Jeudi 1er octobre 1874

De Une correspondance familiale


Lettre de Marie Mertzdorff (Paris) à son père Charles Mertzdorff (Vieux-Thann)


original de la lettre 1874-10-01 pages 1-4.jpg original de la lettre 1874-10-01 pages 2-3.jpg


Paris le 1er Octobre 1874.

Mon père chéri chéri,

Nous voilà arrivés, et arrivés à très bon port. Notre voyage s’est parfaitement passé nous n’avons eu aucun ennui et ne sommes pas trop fatigués car il n’est que 3h et tout est défait et rangé. Il est vrai de dire que nous n’avons pas fait grand-chose mais <bien> tante[1] qui depuis ce matin va et vient dans toute la maison.

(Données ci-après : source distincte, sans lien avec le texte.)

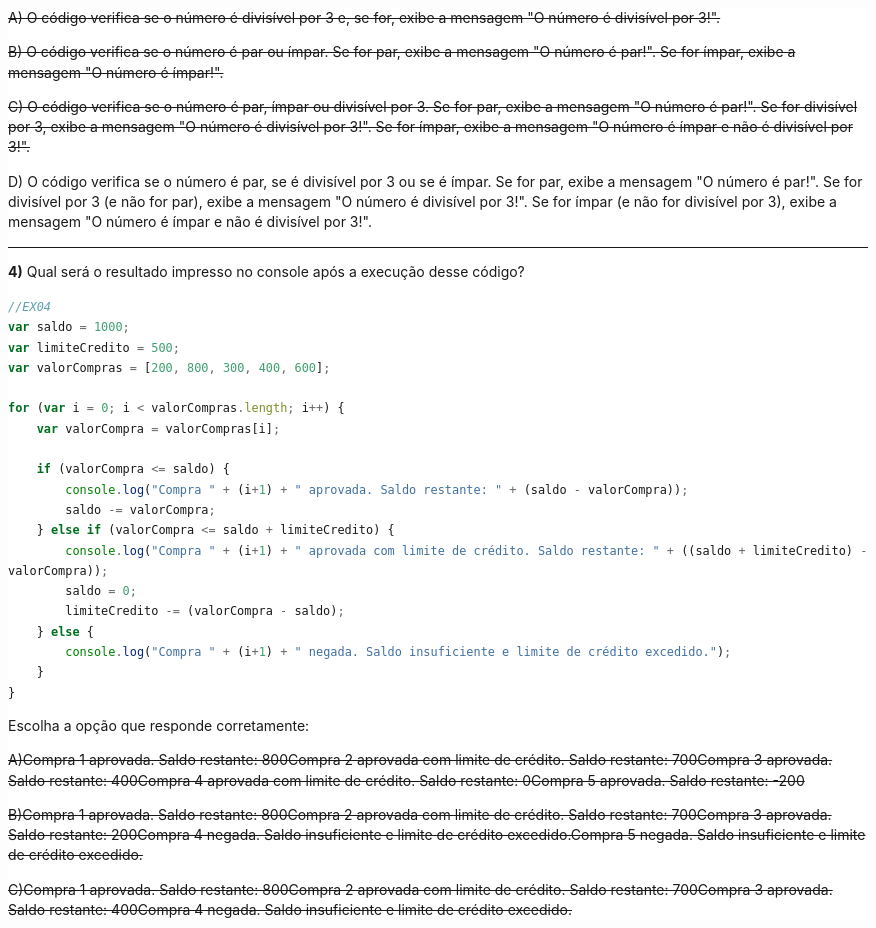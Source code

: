 
~~A) O código verifica se o número é divisível por 3 e, se for, exibe a mensagem "O número é divisível por 3!".~~

~~B) O código verifica se o número é par ou ímpar. Se for par, exibe a mensagem "O número é par!". Se for ímpar, exibe a mensagem "O número é ímpar!".~~

~~C) O código verifica se o número é par, ímpar ou divisível por 3. Se for par, exibe a mensagem "O número é par!". Se for divisível por 3, exibe a mensagem "O número é divisível por 3!". Se for ímpar, exibe a mensagem "O número é ímpar e não é divisível por 3!".~~

D) O código verifica se o número é par, se é divisível por 3 ou se é ímpar. Se for par, exibe a mensagem "O número é par!". Se for divisível por 3 (e não for par), exibe a mensagem "O número é divisível por 3!". Se for ímpar (e não for divisível por 3), exibe a mensagem "O número é ímpar e não é divisível por 3!".


______

**4)** Qual será o resultado impresso no console após a execução desse código?
```javascript
//EX04
var saldo = 1000;
var limiteCredito = 500;
var valorCompras = [200, 800, 300, 400, 600];

for (var i = 0; i < valorCompras.length; i++) {
    var valorCompra = valorCompras[i];

    if (valorCompra <= saldo) {
        console.log("Compra " + (i+1) + " aprovada. Saldo restante: " + (saldo - valorCompra));
        saldo -= valorCompra;
    } else if (valorCompra <= saldo + limiteCredito) {
        console.log("Compra " + (i+1) + " aprovada com limite de crédito. Saldo restante: " + ((saldo + limiteCredito) - valorCompra));
        saldo = 0;
        limiteCredito -= (valorCompra - saldo);
    } else {
        console.log("Compra " + (i+1) + " negada. Saldo insuficiente e limite de crédito excedido.");
    }
}
```

Escolha a opção que responde corretamente:

~~A)Compra 1 aprovada. Saldo restante: 800Compra 2 aprovada com limite de crédito. Saldo restante: 700Compra 3 aprovada. Saldo restante: 400Compra 4 aprovada com limite de crédito. Saldo restante: 0Compra 5 aprovada. Saldo restante: -200~~


~~B)Compra 1 aprovada. Saldo restante: 800Compra 2 aprovada com limite de crédito. Saldo restante: 700Compra 3 aprovada. Saldo restante: 200Compra 4 negada. Saldo insuficiente e limite de crédito excedido.Compra 5 negada. Saldo insuficiente e limite de crédito excedido.~~


~~C)Compra 1 aprovada. Saldo restante: 800Compra 2 aprovada com limite de crédito. Saldo restante: 700Compra 3 aprovada. Saldo restante: 400Compra 4 negada. Saldo insuficiente e limite de crédito excedido.~~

Nous avons été tout le temps seuls dans notre compartiment ; à Mulhouse nous avons vu bonne-maman[2] et oncle Léon[3] qui sont restés avec nous jusqu’au départ du train. Vers 7h nous avons ouvert le sac aux provisions et nous avions fini notre repas bien avant d’arriver à Belfort.

Il n’y avait presque personne dans le train, quelques anglais et deux familles alsaciennes aussi avons-nous été seuls tout le temps. Après Belfort nous avons commencé à dormir Emilie[4] et Jean[5] étaient étalés sur deux banquettes les autres assis. J’ai bien dormi, seulement j’ai cherché jusqu’à Paris une bonne position chose que je n’avais pas encore découverte en arrivant.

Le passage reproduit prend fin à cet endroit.